* [Items from a dataset]
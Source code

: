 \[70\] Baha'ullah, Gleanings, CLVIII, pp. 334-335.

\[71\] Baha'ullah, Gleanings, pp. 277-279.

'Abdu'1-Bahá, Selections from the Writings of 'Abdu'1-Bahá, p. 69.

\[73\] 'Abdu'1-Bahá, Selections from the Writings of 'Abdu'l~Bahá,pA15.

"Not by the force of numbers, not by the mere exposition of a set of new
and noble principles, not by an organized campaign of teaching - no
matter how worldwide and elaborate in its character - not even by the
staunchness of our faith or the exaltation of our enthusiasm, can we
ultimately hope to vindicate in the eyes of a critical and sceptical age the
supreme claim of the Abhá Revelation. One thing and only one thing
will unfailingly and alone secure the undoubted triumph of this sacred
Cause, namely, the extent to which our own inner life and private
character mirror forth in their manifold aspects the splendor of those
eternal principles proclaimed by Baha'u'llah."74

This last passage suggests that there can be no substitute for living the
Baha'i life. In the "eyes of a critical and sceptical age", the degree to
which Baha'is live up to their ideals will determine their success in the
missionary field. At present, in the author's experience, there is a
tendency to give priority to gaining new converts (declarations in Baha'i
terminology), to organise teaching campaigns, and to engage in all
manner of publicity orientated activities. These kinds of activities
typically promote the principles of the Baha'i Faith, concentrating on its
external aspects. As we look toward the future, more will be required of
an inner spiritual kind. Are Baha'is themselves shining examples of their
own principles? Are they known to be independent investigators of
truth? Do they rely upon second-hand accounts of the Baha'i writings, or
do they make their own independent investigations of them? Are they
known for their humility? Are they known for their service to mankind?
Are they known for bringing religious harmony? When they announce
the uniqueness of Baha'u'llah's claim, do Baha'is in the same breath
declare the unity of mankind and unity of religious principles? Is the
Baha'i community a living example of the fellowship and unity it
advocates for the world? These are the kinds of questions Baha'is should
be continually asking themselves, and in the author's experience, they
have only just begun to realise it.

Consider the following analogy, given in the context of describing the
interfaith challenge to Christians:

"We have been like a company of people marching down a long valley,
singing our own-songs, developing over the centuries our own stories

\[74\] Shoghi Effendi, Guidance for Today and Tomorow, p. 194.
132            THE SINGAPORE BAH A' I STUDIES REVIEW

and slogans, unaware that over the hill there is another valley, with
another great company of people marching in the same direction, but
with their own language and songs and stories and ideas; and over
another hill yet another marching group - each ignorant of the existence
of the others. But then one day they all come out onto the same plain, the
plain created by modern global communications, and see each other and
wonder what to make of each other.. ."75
==
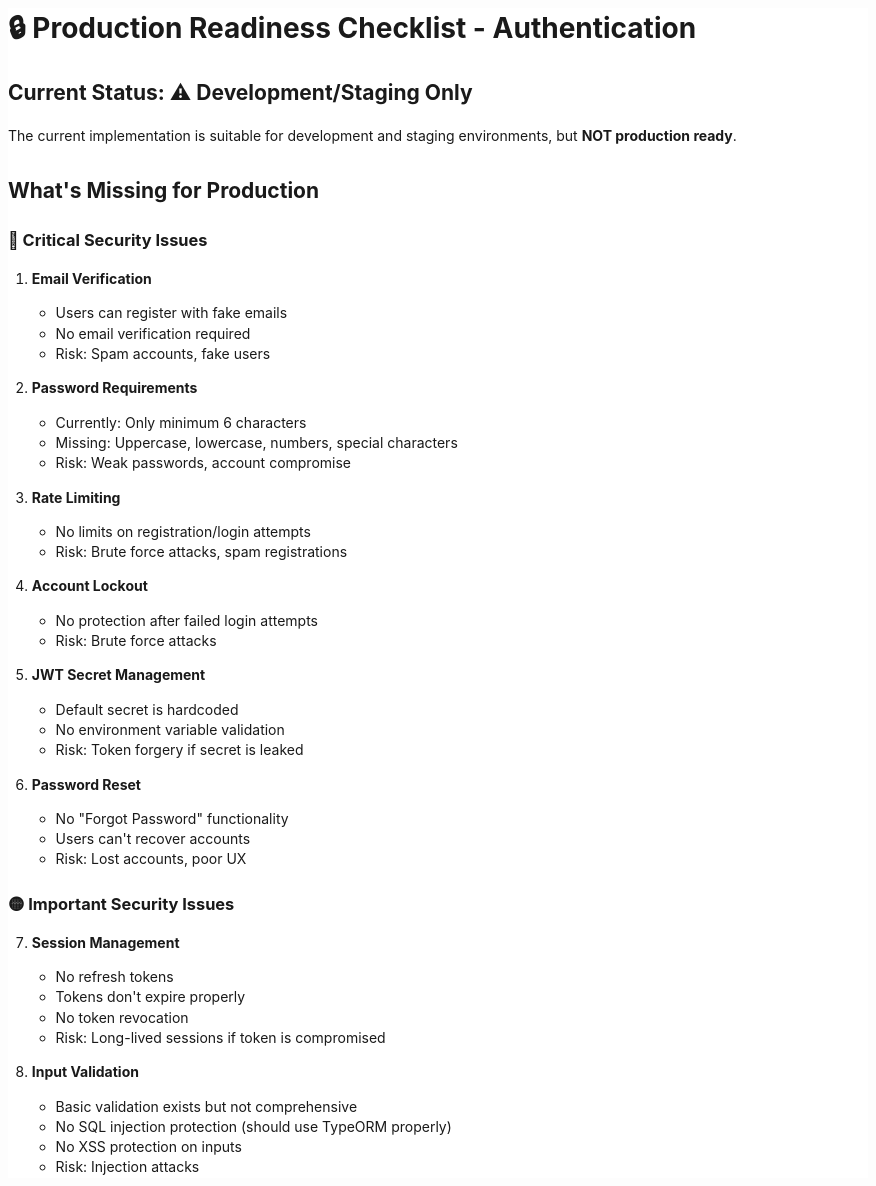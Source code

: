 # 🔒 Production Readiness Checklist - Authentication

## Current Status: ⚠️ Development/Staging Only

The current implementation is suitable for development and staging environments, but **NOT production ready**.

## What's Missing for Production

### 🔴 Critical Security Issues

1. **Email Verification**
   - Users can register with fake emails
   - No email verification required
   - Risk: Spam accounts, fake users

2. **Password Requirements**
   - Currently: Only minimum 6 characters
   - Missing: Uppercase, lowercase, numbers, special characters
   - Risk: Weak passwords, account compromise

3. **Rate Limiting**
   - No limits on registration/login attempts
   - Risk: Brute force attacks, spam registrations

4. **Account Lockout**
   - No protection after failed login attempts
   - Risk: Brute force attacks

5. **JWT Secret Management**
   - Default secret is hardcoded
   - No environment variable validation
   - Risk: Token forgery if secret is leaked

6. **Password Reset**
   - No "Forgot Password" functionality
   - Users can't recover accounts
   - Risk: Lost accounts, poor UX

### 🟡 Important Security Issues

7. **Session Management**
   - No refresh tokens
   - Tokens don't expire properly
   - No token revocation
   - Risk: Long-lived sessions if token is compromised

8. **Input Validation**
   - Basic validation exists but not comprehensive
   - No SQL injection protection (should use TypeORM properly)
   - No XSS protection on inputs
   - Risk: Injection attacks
--
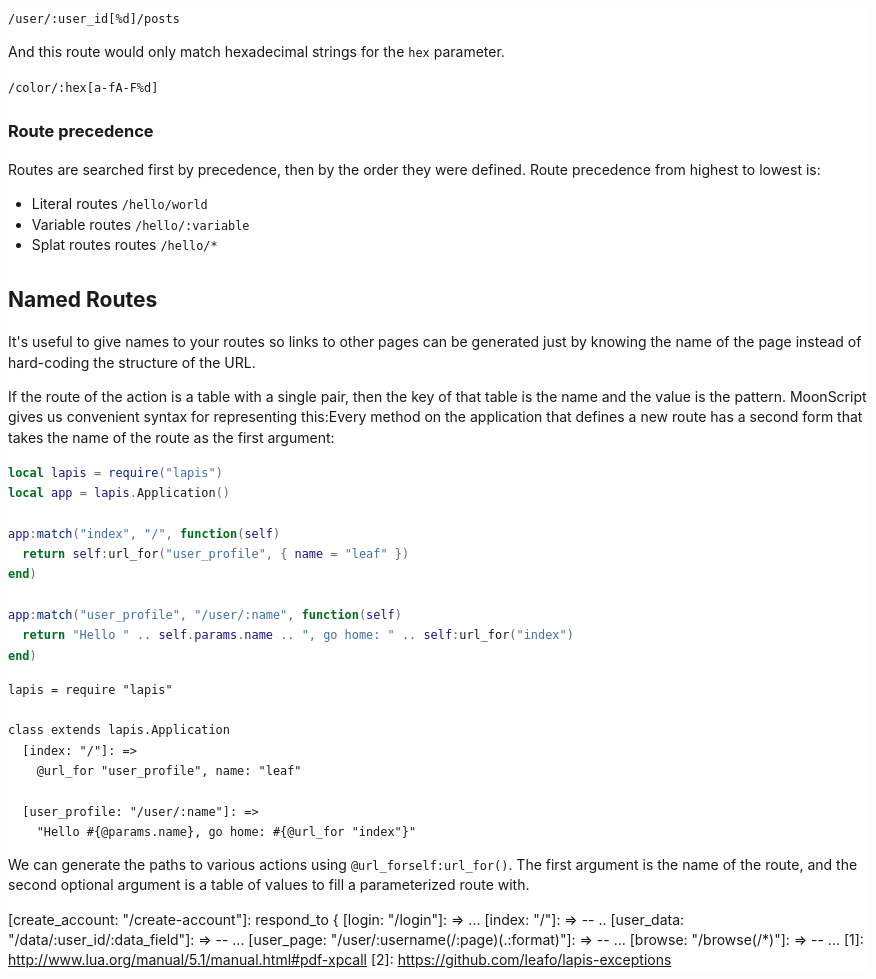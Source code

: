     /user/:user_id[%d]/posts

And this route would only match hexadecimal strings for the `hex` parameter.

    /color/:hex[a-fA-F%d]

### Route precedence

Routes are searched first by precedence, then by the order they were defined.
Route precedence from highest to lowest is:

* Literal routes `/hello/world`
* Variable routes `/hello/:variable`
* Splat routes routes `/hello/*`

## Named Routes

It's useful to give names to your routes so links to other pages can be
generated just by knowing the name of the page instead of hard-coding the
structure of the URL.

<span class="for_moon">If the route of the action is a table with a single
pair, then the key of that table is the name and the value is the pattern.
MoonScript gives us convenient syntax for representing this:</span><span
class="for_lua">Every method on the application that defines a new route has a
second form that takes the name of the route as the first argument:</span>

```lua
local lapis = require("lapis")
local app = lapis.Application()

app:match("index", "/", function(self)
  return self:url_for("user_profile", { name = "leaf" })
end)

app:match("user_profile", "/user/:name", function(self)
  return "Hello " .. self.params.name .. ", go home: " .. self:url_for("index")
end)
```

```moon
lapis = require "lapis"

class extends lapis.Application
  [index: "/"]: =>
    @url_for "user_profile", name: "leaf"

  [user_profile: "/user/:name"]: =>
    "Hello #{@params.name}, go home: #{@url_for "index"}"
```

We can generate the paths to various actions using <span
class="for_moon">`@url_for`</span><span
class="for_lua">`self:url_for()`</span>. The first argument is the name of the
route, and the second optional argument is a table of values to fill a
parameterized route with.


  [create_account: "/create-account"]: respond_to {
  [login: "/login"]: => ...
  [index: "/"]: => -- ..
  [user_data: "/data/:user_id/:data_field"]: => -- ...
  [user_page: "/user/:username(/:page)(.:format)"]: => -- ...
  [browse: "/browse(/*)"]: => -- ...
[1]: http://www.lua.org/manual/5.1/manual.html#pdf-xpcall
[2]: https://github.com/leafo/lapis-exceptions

* [Problem] Which lines hold the word "ullah"? Return all of them from the records above.

* [Task output]
: \[70\] Baha'ullah, Gleanings, CLVIII, pp. 334-335.
\[71\] Baha'ullah, Gleanings, pp. 277-279.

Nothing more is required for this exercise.